Thursday, January 24, 2008

I just fuckin' watched the fuckin' Tenacious D movie

I just fuckin' watched the fuckin' Tenacious D movie from fuckin' beginning to fuckin' end. I'd seen a few fuckin' bits and pieces of it fuckin' before, because HBO runs it like twice every fuckin' day. Sometimes even at like 9 in the fuckin' morning. Anyway, this fuckin' movie is not very fuckin' good. It's pretty fuckin' funny in a few fuckin' parts, but there's just something about the fuckin' dialog that fuckin' bothered me a bit, you fuckin' know what I mean? It was like all the fuckin' characters kind of talked in this fuckin' same fuckin' annoying fuckin' unrealistic manner that tended to fuckin' grate on my fuckin' nerves after a fuckin' while. Like the way every fuckin' character said "dude", too fuckin' much. Also, the way they fuckin' talked about "rock" like every fuckin' five fuckin' seconds.
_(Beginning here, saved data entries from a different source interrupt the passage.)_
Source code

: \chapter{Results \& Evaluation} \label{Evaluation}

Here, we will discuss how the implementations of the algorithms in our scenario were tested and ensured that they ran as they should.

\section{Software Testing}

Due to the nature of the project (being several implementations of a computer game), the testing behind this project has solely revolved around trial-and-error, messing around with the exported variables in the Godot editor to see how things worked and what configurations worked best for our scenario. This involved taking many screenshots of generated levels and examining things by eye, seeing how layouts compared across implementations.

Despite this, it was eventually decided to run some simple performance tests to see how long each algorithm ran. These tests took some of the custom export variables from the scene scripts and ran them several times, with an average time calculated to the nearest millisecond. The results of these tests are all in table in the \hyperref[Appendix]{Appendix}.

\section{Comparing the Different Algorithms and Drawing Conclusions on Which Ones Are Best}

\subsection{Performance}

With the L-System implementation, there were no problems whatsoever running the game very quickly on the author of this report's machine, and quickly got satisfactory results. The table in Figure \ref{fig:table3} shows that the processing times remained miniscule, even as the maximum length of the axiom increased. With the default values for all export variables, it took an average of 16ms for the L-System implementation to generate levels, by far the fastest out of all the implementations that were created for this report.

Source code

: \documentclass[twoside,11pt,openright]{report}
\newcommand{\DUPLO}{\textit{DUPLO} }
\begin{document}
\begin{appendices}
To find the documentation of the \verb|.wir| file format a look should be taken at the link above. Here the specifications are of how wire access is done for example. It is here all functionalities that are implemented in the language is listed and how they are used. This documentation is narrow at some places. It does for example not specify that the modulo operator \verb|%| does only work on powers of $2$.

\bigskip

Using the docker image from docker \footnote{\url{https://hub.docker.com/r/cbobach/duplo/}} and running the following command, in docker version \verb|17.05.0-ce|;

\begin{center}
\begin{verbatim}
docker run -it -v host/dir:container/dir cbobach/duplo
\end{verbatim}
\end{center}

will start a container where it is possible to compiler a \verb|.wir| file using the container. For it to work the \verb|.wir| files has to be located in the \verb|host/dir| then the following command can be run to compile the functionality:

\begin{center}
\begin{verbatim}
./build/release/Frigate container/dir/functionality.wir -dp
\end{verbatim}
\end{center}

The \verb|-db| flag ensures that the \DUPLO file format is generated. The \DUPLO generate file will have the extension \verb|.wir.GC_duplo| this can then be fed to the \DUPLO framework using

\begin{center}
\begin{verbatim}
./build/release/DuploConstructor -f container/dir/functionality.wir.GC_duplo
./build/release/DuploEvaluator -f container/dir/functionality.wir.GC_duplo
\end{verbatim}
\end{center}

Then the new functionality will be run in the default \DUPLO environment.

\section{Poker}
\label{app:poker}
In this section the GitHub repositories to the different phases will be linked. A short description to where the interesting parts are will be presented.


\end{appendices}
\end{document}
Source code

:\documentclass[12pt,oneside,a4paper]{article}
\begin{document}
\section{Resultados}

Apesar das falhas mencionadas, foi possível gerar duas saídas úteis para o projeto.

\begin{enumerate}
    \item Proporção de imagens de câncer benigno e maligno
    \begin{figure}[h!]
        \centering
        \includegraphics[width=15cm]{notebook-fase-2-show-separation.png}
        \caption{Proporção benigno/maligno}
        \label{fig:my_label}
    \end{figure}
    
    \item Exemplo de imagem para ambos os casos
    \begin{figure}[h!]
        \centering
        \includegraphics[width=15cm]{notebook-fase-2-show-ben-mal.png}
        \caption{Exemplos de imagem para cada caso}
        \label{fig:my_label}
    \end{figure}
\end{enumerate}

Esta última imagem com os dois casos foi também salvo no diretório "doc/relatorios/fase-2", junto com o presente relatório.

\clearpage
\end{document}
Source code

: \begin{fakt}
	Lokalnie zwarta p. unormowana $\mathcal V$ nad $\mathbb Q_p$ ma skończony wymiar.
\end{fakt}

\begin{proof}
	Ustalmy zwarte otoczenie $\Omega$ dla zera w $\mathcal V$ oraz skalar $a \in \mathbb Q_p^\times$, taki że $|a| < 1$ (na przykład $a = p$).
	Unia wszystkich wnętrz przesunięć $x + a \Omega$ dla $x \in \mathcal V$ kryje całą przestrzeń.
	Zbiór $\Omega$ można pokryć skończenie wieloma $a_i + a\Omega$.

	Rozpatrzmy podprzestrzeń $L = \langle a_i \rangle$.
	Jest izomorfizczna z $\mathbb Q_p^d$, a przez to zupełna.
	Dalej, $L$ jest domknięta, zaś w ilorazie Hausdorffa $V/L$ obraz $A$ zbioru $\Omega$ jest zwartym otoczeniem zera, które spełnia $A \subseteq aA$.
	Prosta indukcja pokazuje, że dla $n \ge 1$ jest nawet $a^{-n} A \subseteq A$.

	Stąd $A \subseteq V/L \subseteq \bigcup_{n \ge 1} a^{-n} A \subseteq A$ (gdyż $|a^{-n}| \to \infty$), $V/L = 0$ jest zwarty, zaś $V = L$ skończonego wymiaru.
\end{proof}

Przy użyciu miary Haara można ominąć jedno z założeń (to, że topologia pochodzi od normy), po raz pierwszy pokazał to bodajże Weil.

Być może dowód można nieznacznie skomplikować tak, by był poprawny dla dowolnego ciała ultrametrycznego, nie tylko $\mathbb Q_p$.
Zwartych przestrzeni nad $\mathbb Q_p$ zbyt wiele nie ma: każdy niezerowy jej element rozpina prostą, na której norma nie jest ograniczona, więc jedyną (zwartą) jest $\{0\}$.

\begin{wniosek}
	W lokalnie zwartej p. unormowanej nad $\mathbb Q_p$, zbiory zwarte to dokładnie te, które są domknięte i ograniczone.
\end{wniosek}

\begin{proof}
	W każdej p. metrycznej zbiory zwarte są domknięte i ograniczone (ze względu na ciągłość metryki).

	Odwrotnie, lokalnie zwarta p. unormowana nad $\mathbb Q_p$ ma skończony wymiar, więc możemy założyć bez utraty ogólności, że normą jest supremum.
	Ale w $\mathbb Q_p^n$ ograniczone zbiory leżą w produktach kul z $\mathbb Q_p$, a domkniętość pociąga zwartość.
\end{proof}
It's called "rock and roll" and Tenacious D fuckin' sucks dog dicks at it. Dave Grohl impresses me slightly less. I'm sure there are other fuckin' examples of the fuckin' tedious nature of the fuckin' dialog, but I'm at a fuckin' loss right now, as my brain has been beaten into fuckin' submission by the tedium of the fuckin' "comedy". One fuckin' thing they did alot was when a character was fuckin' explaining some fuckin' important thing to another fuckin' character, he (there were no fuckin' main fuckin' female characters in this fuckin' movie (I'm not fuckin' sure if that's fuckin' relevant or fuckin' not (just fuckin' sayin'))) fuckin' squatted down and said his fuckin' lines reaaaalll fuuuucccckkkinnn' sloooowww and bounced on his fuckin' knees and held his fuckin' arms out for fuckin' emphasis, I fuckin' guess. Anyway, also fuckin' annoying.
As I said, it was pretty fuckin' funny in some parts, it was pretty fuckin' unfunny in way fuckin' more parts. I mean, fuckin... what a fuckin' waste of Neil Hamburger - one fuckin' half a line, give me a fuckin' fuckin' break - and an even fuckin' worse waste of fuckin' enormous talent was Paul Fuckin' F. Tompkins, the famous fuckin' comedian, and the current funniest fuckin' guy around. And what the fuckin' fuck? Was he supposed to be the fuckin' devil in disguise fuckin' all along, or was that just some fuckin' lazy fuckin' screenwriting?
You know what this fuckin' movie reminded me of? Fuckin' Anchorman - a reasonable time:laugh ratio that, due to fuckin' weak-ass fuckin' character development, and a sloppy fuckin' storyline that fuckin' felt like it took less time to fuckin' write than it did to fuckin' watch - adding up to a fuckin' deeply unlikeable fuckin' movie.
Thumbs fuckin' down! Fuckin' zero fuckin' stars!
-Jack Blecchh

3 comments:

Anonymous said...

Fuckin' A, man, haven't fuckin' seen it, but now I don't know if I ever fuckin' want to. Sounds fuckin' horrible.

Anonymous said...

Oh hellz yes.

Anonymous said...

dewwwwd.
The way they called each other Jables and Ragecage was tottal gayness too.